Source data:
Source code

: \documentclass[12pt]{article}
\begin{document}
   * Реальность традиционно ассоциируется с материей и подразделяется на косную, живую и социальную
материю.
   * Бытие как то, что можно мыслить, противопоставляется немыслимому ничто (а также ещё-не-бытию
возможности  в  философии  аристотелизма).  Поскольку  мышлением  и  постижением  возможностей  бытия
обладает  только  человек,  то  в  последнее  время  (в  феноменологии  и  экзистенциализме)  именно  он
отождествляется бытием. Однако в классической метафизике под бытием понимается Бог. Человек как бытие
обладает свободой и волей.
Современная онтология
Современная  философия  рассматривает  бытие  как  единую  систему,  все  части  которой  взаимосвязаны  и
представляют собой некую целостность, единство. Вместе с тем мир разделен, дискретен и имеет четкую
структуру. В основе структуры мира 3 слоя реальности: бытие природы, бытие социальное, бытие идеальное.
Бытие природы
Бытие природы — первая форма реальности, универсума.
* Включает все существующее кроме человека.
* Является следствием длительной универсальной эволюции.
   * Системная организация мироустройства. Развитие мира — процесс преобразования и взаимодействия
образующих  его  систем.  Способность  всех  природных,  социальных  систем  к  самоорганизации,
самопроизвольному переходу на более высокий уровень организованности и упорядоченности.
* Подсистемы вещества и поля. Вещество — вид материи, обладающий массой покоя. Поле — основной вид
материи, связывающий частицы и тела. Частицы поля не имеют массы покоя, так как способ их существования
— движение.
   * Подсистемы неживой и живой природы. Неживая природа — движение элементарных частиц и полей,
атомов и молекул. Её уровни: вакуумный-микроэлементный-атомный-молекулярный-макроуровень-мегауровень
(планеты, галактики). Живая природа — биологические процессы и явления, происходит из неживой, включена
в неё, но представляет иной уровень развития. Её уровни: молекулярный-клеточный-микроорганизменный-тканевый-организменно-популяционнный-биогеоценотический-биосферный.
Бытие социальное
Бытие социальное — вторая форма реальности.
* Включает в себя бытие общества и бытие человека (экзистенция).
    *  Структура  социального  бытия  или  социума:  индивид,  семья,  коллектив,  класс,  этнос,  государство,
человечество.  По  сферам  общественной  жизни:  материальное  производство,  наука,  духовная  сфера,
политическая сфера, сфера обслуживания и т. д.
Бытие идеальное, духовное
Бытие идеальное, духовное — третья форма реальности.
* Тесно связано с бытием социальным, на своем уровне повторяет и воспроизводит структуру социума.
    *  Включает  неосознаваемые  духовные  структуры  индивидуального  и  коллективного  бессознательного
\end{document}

Work order:
Retype all the data exactly, line for line.

Answer to the problem:
Source code

: \documentclass[12pt]{article}
\begin{document}
   * Реальность традиционно ассоциируется с материей и подразделяется на косную, живую и социальную
материю.
   * Бытие как то, что можно мыслить, противопоставляется немыслимому ничто (а также ещё-не-бытию
возможности  в  философии  аристотелизма).  Поскольку  мышлением  и  постижением  возможностей  бытия
обладает  только  человек,  то  в  последнее  время  (в  феноменологии  и  экзистенциализме)  именно  он
отождествляется бытием. Однако в классической метафизике под бытием понимается Бог. Человек как бытие
обладает свободой и волей.
Современная онтология
Современная  философия  рассматривает  бытие  как  единую  систему,  все  части  которой  взаимосвязаны  и
представляют собой некую целостность, единство. Вместе с тем мир разделен, дискретен и имеет четкую
структуру. В основе структуры мира 3 слоя реальности: бытие природы, бытие социальное, бытие идеальное.
Бытие природы
Бытие природы — первая форма реальности, универсума.
* Включает все существующее кроме человека.
* Является следствием длительной универсальной эволюции.
   * Системная организация мироустройства. Развитие мира — процесс преобразования и взаимодействия
образующих  его  систем.  Способность  всех  природных,  социальных  систем  к  самоорганизации,
самопроизвольному переходу на более высокий уровень организованности и упорядоченности.
* Подсистемы вещества и поля. Вещество — вид материи, обладающий массой покоя. Поле — основной вид
материи, связывающий частицы и тела. Частицы поля не имеют массы покоя, так как способ их существования
— движение.
   * Подсистемы неживой и живой природы. Неживая природа — движение элементарных частиц и полей,
атомов и молекул. Её уровни: вакуумный-микроэлементный-атомный-молекулярный-макроуровень-мегауровень
(планеты, галактики). Живая природа — биологические процессы и явления, происходит из неживой, включена
в неё, но представляет иной уровень развития. Её уровни: молекулярный-клеточный-микроорганизменный-тканевый-организменно-популяционнный-биогеоценотический-биосферный.
Бытие социальное
Бытие социальное — вторая форма реальности.
* Включает в себя бытие общества и бытие человека (экзистенция).
    *  Структура  социального  бытия  или  социума:  индивид,  семья,  коллектив,  класс,  этнос,  государство,
человечество.  По  сферам  общественной  жизни:  материальное  производство,  наука,  духовная  сфера,
политическая сфера, сфера обслуживания и т. д.
Бытие идеальное, духовное
Бытие идеальное, духовное — третья форма реальности.
* Тесно связано с бытием социальным, на своем уровне повторяет и воспроизводит структуру социума.
    *  Включает  неосознаваемые  духовные  структуры  индивидуального  и  коллективного  бессознательного
\end{document}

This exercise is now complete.